• What the task asks:
Could you write out the line containing "- SONAR SCANNER" and all the lines below it in the data, exactly, through the final one and nothing else?

-- Opening Marker --

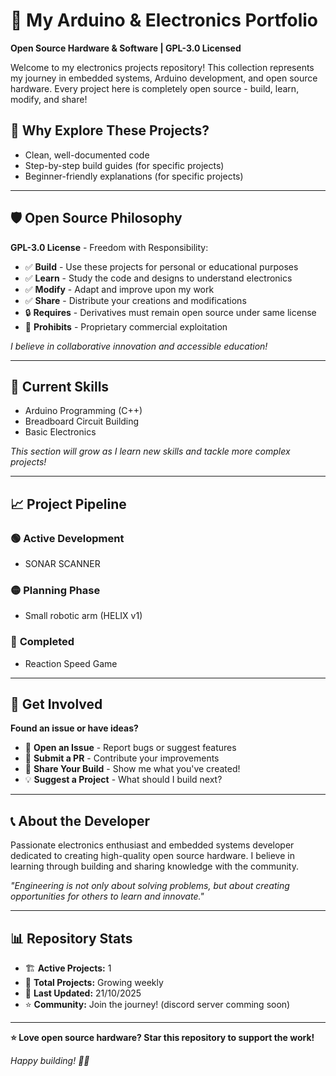 # 🎯 My Arduino & Electronics Portfolio

**Open Source Hardware & Software | GPL-3.0 Licensed**

Welcome to my electronics projects repository! This collection represents my journey in embedded systems, Arduino development, and open source hardware. Every project here is completely open source - build, learn, modify, and share!

## 🎯 Why Explore These Projects?

- Clean, well-documented code
- Step-by-step build guides (for specific projects)
- Beginner-friendly explanations (for specific projects)
  
---

## 🛡️ Open Source Philosophy

**GPL-3.0 License** - Freedom with Responsibility:
- ✅ **Build** - Use these projects for personal or educational purposes
- ✅ **Learn** - Study the code and designs to understand electronics
- ✅ **Modify** - Adapt and improve upon my work
- ✅ **Share** - Distribute your creations and modifications
- 🔒 **Requires** - Derivatives must remain open source under same license
- 🚫 **Prohibits** - Proprietary commercial exploitation

*I believe in collaborative innovation and accessible education!*

---

## 🌱 Current Skills
- Arduino Programming (C++)
- Breadboard Circuit Building
- Basic Electronics

*This section will grow as I learn new skills and tackle more complex projects!*

---

## 📈 Project Pipeline

### 🟢 **Active Development**
- SONAR SCANNER

### 🟡 **Planning Phase**
- Small robotic arm (HELIX v1)

### 🔵 **Completed**
- Reaction Speed Game

---

## 🤝 Get Involved

**Found an issue or have ideas?**
- 📝 **Open an Issue** - Report bugs or suggest features
- 🔄 **Submit a PR** - Contribute your improvements
- 📸 **Share Your Build** - Show me what you've created!
- 💡 **Suggest a Project** - What should I build next?

---

## 📞 About the Developer

Passionate electronics enthusiast and embedded systems developer dedicated to creating high-quality open source hardware. I believe in learning through building and sharing knowledge with the community.

*"Engineering is not only about solving problems, but about creating opportunities for others to learn and innovate."*

---

## 📊 Repository Stats

- 🏗️ **Active Projects:** 1
- 📁 **Total Projects:** Growing weekly
- 🔄 **Last Updated:** 21/10/2025
- ⭐ **Community:** Join the journey! (discord server comming soon)

---

**⭐ Love open source hardware? Star this repository to support the work!**

*Happy building! 🔧✨*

-- Closing Marker --

• The answer:
- SONAR SCANNER

### 🟡 **Planning Phase**
- Small robotic arm (HELIX v1)

### 🔵 **Completed**
- Reaction Speed Game

---

## 🤝 Get Involved

**Found an issue or have ideas?**
- 📝 **Open an Issue** - Report bugs or suggest features
- 🔄 **Submit a PR** - Contribute your improvements
- 📸 **Share Your Build** - Show me what you've created!
- 💡 **Suggest a Project** - What should I build next?

---

## 📞 About the Developer

Passionate electronics enthusiast and embedded systems developer dedicated to creating high-quality open source hardware. I believe in learning through building and sharing knowledge with the community.

*"Engineering is not only about solving problems, but about creating opportunities for others to learn and innovate."*

---

## 📊 Repository Stats

- 🏗️ **Active Projects:** 1
- 📁 **Total Projects:** Growing weekly
- 🔄 **Last Updated:** 21/10/2025
- ⭐ **Community:** Join the journey! (discord server comming soon)

---

**⭐ Love open source hardware? Star this repository to support the work!**

*Happy building! 🔧✨*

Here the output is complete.